*Exercise directions:* Every entry must appear in the answer exactly as it does here.

*Input data:*
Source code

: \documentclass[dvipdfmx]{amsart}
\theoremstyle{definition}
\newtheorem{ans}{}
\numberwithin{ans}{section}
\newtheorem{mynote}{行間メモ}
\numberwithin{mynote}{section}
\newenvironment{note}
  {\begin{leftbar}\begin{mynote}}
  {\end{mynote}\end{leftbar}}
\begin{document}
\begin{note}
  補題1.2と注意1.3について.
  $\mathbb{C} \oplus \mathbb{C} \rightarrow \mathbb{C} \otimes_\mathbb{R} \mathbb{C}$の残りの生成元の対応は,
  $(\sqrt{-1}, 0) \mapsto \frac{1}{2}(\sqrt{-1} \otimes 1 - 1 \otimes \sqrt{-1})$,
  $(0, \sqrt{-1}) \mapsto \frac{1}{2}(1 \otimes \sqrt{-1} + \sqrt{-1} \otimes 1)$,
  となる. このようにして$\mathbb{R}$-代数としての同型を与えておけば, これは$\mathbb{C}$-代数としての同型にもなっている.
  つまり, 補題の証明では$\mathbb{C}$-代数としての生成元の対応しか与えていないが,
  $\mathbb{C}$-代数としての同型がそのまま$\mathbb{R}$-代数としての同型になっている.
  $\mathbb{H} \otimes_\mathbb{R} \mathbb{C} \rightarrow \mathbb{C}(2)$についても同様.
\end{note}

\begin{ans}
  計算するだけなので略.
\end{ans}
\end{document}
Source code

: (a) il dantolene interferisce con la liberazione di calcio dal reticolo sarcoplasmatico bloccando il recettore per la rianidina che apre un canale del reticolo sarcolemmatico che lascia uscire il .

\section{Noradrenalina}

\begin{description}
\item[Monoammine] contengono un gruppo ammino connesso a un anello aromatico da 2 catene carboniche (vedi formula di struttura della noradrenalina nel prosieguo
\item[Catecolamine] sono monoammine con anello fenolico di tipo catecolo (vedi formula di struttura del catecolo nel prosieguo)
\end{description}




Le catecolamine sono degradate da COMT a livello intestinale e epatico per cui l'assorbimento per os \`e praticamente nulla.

*Task result:*
Source code

: \documentclass[dvipdfmx]{amsart}
\theoremstyle{definition}
\newtheorem{ans}{}
\numberwithin{ans}{section}
\newtheorem{mynote}{行間メモ}
\numberwithin{mynote}{section}
\newenvironment{note}
  {\begin{leftbar}\begin{mynote}}
  {\end{mynote}\end{leftbar}}
\begin{document}
\begin{note}
  補題1.2と注意1.3について.
  $\mathbb{C} \oplus \mathbb{C} \rightarrow \mathbb{C} \otimes_\mathbb{R} \mathbb{C}$の残りの生成元の対応は,
  $(\sqrt{-1}, 0) \mapsto \frac{1}{2}(\sqrt{-1} \otimes 1 - 1 \otimes \sqrt{-1})$,
  $(0, \sqrt{-1}) \mapsto \frac{1}{2}(1 \otimes \sqrt{-1} + \sqrt{-1} \otimes 1)$,
  となる. このようにして$\mathbb{R}$-代数としての同型を与えておけば, これは$\mathbb{C}$-代数としての同型にもなっている.
  つまり, 補題の証明では$\mathbb{C}$-代数としての生成元の対応しか与えていないが,
  $\mathbb{C}$-代数としての同型がそのまま$\mathbb{R}$-代数としての同型になっている.
  $\mathbb{H} \otimes_\mathbb{R} \mathbb{C} \rightarrow \mathbb{C}(2)$についても同様.
\end{note}

\begin{ans}
  計算するだけなので略.
\end{ans}
\end{document}
Source code

: (a) il dantolene interferisce con la liberazione di calcio dal reticolo sarcoplasmatico bloccando il recettore per la rianidina che apre un canale del reticolo sarcolemmatico che lascia uscire il .

\section{Noradrenalina}

\begin{description}
\item[Monoammine] contengono un gruppo ammino connesso a un anello aromatico da 2 catene carboniche (vedi formula di struttura della noradrenalina nel prosieguo
\item[Catecolamine] sono monoammine con anello fenolico di tipo catecolo (vedi formula di struttura del catecolo nel prosieguo)
\end{description}




Le catecolamine sono degradate da COMT a livello intestinale e epatico per cui l'assorbimento per os \`e praticamente nulla.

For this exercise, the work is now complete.